I FOUND myself with an interesting dilemma the other day whilst pursuing my new career as a part-time equine effluent disposal engineer.

I was in a stall with three mettlesome ponies and a lovely 20-something lady, who is six months pregnant, when we discovered we were locked in. The stable door was secured by a low-level latch which neither of us could reach.

I had managed to extricate myself from a similar dilemma earlier in the week by poking the latch with my sweeping brush, but this time there were no long- handled implements to hand, and nor was there anything to stand on for extra height.

There was no-one within hailing distance, so it became clear that one of us would have to climb the wall. My instinctive chivalry dictated that it should be me, but then I remembered that modern lasses don’t like to be molly-coddled.

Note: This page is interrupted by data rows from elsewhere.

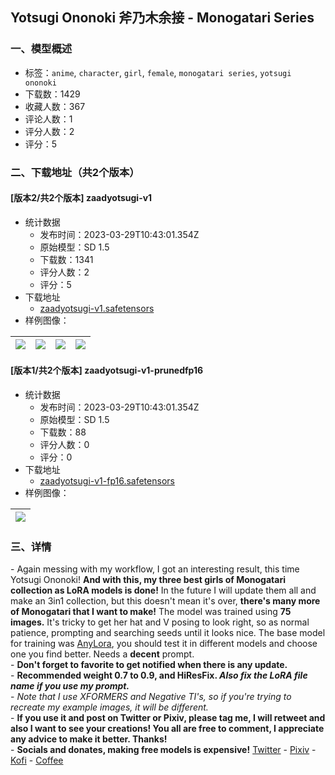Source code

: ## Yotsugi Ononoki 斧乃木余接 - Monogatari Series
### 一、模型概述

- 标签：`anime`, `character`, `girl`, `female`, `monogatari series`, `yotsugi ononoki`
- 下载数：1429
- 收藏人数：367
- 评论人数：1
- 评分人数：2
- 评分：5

### 二、下载地址（共2个版本）

#### [版本2/共2个版本] zaadyotsugi-v1

- 统计数据
  - 发布时间：2023-03-29T10:43:01.354Z
  - 原始模型：SD 1.5
  - 下载数：1341
  - 评分人数：2
  - 评分：5
- 下载地址
  - [zaadyotsugi-v1.safetensors](https://civitai.com/api/download/models/28833)
- 样例图像：

| <img src="https://image.civitai.com/xG1nkqKTMzGDvpLrqFT7WA/7bafff9c-1194-4f71-e223-8ba8543c4400/width=450/325309.jpeg" /> | <img src="https://image.civitai.com/xG1nkqKTMzGDvpLrqFT7WA/788ae450-0258-4118-8bc1-c093d78b7c00/width=450/335935.jpeg" /> | <img src="https://image.civitai.com/xG1nkqKTMzGDvpLrqFT7WA/711e67f9-6390-4a28-417a-3989b38ce500/width=450/335936.jpeg" /> | <img src="https://image.civitai.com/xG1nkqKTMzGDvpLrqFT7WA/1de9e788-5e43-4f65-d448-e1c942fc5600/width=450/335938.jpeg" /> |
| ---- | ---- | ---- | ---- |

#### [版本1/共2个版本] zaadyotsugi-v1-prunedfp16

- 统计数据
  - 发布时间：2023-03-29T10:43:01.354Z
  - 原始模型：SD 1.5
  - 下载数：88
  - 评分人数：0
  - 评分：0
- 下载地址
  - [zaadyotsugi-v1-fp16.safetensors](https://civitai.com/api/download/models/31193)
- 样例图像：

| <img src="https://image.civitai.com/xG1nkqKTMzGDvpLrqFT7WA/9bb668c4-5dda-47e0-b74e-d8a62c2a7700/width=450/354780.jpeg" /> |
| ---- |


### 三、详情
<p>- Again messing with my workflow, I got an interesting result, this time Yotsugi Ononoki! <strong>And with this, my three best girls of Monogatari collection as LoRA models is done!</strong> In the future I will update them all and make an 3in1 collection, but this doesn't mean it's over, <strong>there's many more of Monogatari that I want to make!</strong> The model was trained using <strong>75 images.</strong> It's tricky to get her hat and V posing to look right, so as normal patience, prompting and searching seeds until it looks nice. The base model for training was <a target="_blank" rel="ugc" href="https://civitai.com/models/23900/anylora">AnyLora</a>, you should test it in different models and choose one you find better. Needs a <strong>decent</strong> prompt.<br />- <strong>Don't forget to favorite to get notified when there is any update.</strong><br />- <strong>Recommended weight 0.7 to 0.9, and HiResFix. <em>Also fix the LoRA file name if you use my prompt.</em></strong><br />- <em>Note that I use XFORMERS and Negative TI's, so if you're trying to recreate my example images, it will be different.</em><br />- <strong>If you use it and post on Twitter or Pixiv, please tag me, I will retweet and also I want to see your creations! You all are free to comment, I appreciate any advice to make it better. Thanks!</strong><br />- <strong>Socials and donates, making free models is expensive!</strong> <a target="_blank" rel="ugc" href="https://twitter.com/zaadsatan">Twitter</a> - <a target="_blank" rel="ugc" href="https://www.pixiv.net/en/users/17998603">Pixiv</a> - <a target="_blank" rel="ugc" href="https://ko-fi.com/zaadsatan">Kofi</a> - <a target="_blank" rel="ugc" href="https://www.buymeacoffee.com/zaadsatan">Coffee</a></p>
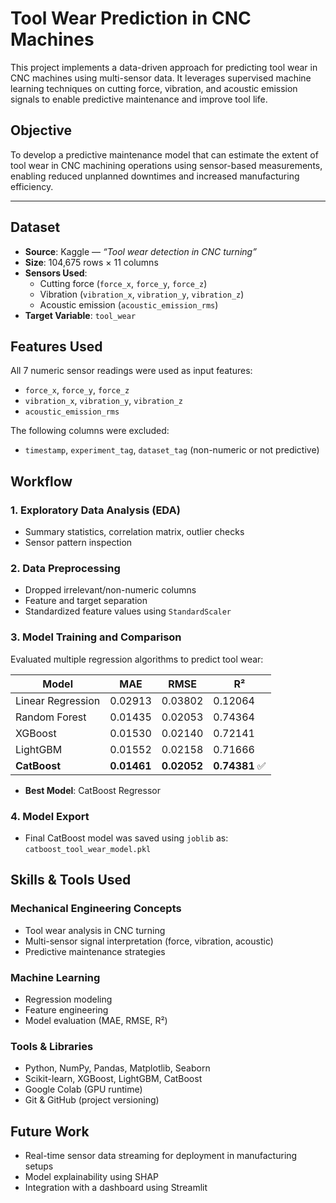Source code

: # Tool Wear Prediction in CNC Machines

This project implements a data-driven approach for predicting tool wear in CNC machines using multi-sensor data. It leverages supervised machine learning techniques on cutting force, vibration, and acoustic emission signals to enable predictive maintenance and improve tool life.

## Objective

To develop a predictive maintenance model that can estimate the extent of tool wear in CNC machining operations using sensor-based measurements, enabling reduced unplanned downtimes and increased manufacturing efficiency.

---

## Dataset

- **Source**: Kaggle — *“Tool wear detection in CNC turning”*
- **Size**: 104,675 rows × 11 columns
- **Sensors Used**:
  - Cutting force (`force_x`, `force_y`, `force_z`)
  - Vibration (`vibration_x`, `vibration_y`, `vibration_z`)
  - Acoustic emission (`acoustic_emission_rms`)
- **Target Variable**: `tool_wear`

## Features Used

All 7 numeric sensor readings were used as input features:
- `force_x`, `force_y`, `force_z`
- `vibration_x`, `vibration_y`, `vibration_z`
- `acoustic_emission_rms`

The following columns were excluded:
- `timestamp`, `experiment_tag`, `dataset_tag` (non-numeric or not predictive)

## Workflow

### 1. Exploratory Data Analysis (EDA)
- Summary statistics, correlation matrix, outlier checks
- Sensor pattern inspection

### 2. Data Preprocessing
- Dropped irrelevant/non-numeric columns
- Feature and target separation
- Standardized feature values using `StandardScaler`

### 3. Model Training and Comparison
Evaluated multiple regression algorithms to predict tool wear:

| Model             | MAE     | RMSE    | R²       |
|------------------|---------|---------|----------|
| Linear Regression| 0.02913 | 0.03802 | 0.12064  |
| Random Forest     | 0.01435 | 0.02053 | 0.74364  |
| XGBoost           | 0.01530 | 0.02140 | 0.72141  |
| LightGBM          | 0.01552 | 0.02158 | 0.71666  |
| **CatBoost**      | **0.01461** | **0.02052** | **0.74381** ✅ |

- **Best Model**: CatBoost Regressor

### 4. Model Export
- Final CatBoost model was saved using `joblib` as: `catboost_tool_wear_model.pkl`

## Skills & Tools Used

### Mechanical Engineering Concepts
- Tool wear analysis in CNC turning
- Multi-sensor signal interpretation (force, vibration, acoustic)
- Predictive maintenance strategies

### Machine Learning
- Regression modeling
- Feature engineering
- Model evaluation (MAE, RMSE, R²)

### Tools & Libraries
- Python, NumPy, Pandas, Matplotlib, Seaborn
- Scikit-learn, XGBoost, LightGBM, CatBoost
- Google Colab (GPU runtime)
- Git & GitHub (project versioning)

## Future Work

- Real-time sensor data streaming for deployment in manufacturing setups
- Model explainability using SHAP
- Integration with a dashboard using Streamlit
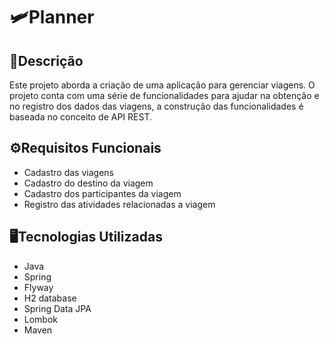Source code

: # 🛩️Planner

## 📃Descrição
Este projeto aborda a criação de uma aplicação para gerenciar viagens. O projeto conta com uma série de funcionalidades para ajudar na obtenção e no registro dos dados das viagens,
a construção das funcionalidades é baseada no conceito de API REST.

## ⚙️Requisitos Funcionais
- Cadastro das viagens
- Cadastro do destino da viagem
- Cadastro dos participantes da viagem
- Registro das atividades relacionadas a viagem

## 🖥️Tecnologias Utilizadas
- Java
- Spring
- Flyway
- H2 database
- Spring Data JPA
- Lombok
- Maven

 
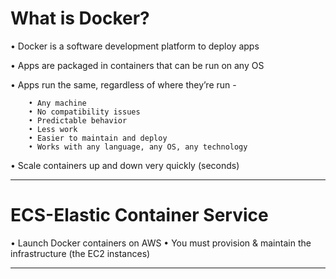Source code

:# What is Docker?
• Docker is a software development platform to deploy apps 

• Apps are packaged in containers that can be run on any OS

• Apps run the same, regardless of where they’re run -

        • Any machine 
        • No compatibility issues 
        • Predictable behavior 
        • Less work 
        • Easier to maintain and deploy 
        • Works with any language, any OS, any technology 
        
• Scale containers up and down very quickly (seconds)
______
# ECS-Elastic Container Service

• Launch Docker containers on AWS
• You must provision & maintain the infrastructure (the EC2 instances)
___________
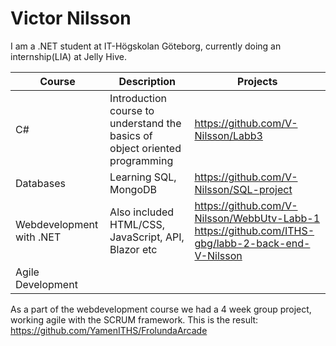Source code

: # Victor Nilsson

I am a .NET student at IT-Högskolan Göteborg, currently doing an internship(LIA) at Jelly Hive.


| Course | Description | Projects |
|--------|-------------|----------|
|C#      |Introduction course to understand the basics of object oriented programming | https://github.com/V-Nilsson/Labb3 |
|Databases| Learning SQL, MongoDB| https://github.com/V-Nilsson/SQL-project |
|Webdevelopment with .NET| Also included HTML/CSS, JavaScript, API, Blazor etc| https://github.com/V-Nilsson/WebbUtv-Labb-1 <br> https://github.com/ITHS-gbg/labb-2-back-end-V-Nilsson|
|Agile Development|||

As a part of the webdevelopment course we had a 4 week group project, working agile with the SCRUM framework.
This is the result: https://github.com/YamenITHS/FrolundaArcade
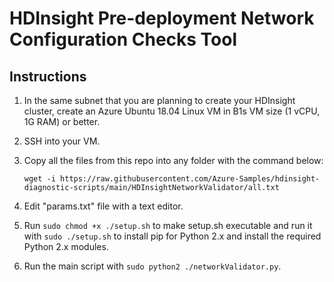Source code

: # HDInsight Pre-deployment Network Configuration Checks Tool

## Instructions
1. In the same subnet that you are planning to create your HDInsight cluster, create an Azure Ubuntu 18.04 Linux VM in B1s VM size (1 vCPU, 1G RAM) or better.
2. SSH into your VM.
3. Copy all the files from this repo into any folder with the command below:

    `wget -i https://raw.githubusercontent.com/Azure-Samples/hdinsight-diagnostic-scripts/main/HDInsightNetworkValidator/all.txt`

4. Edit "params.txt" file with a text editor.
5. Run `sudo chmod +x ./setup.sh` to make setup.sh executable and run it with `sudo ./setup.sh` to install pip for Python 2.x and install the required Python 2.x modules.
6. Run the main script with `sudo python2 ./networkValidator.py`.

I have been snarled at for opening doors for women, and giving up my seat on public transport, but I don’t think there was a section in the book of etiquette for wall scaling for mothers to be.

I did try to climb the wall, but could find no purchase for my scrabbling, wellied feet on the smooth blockwork, and my puny office arms were way too weedy to pull myself over the top,

My companion suggested I should jump on the back of one of the ponies and use it as a launching pad to get over, but one glance at their rolling eyes and swishing tails persuaded me this was perhaps not a good idea.

I already had a black bruise on my arm after being nipped by one horse entirely without provocation, so using one as a stepping stone would surely have brought even more drastic retribution.

My fellow prisoner, who is 40 years younger than me, weighs around half as much, and is as fit as a lop, then brushed aside my protests and tried to get over herself, but was mortified that her increased girth – still considerably less substantial than mine – meant she could not pull herself over either.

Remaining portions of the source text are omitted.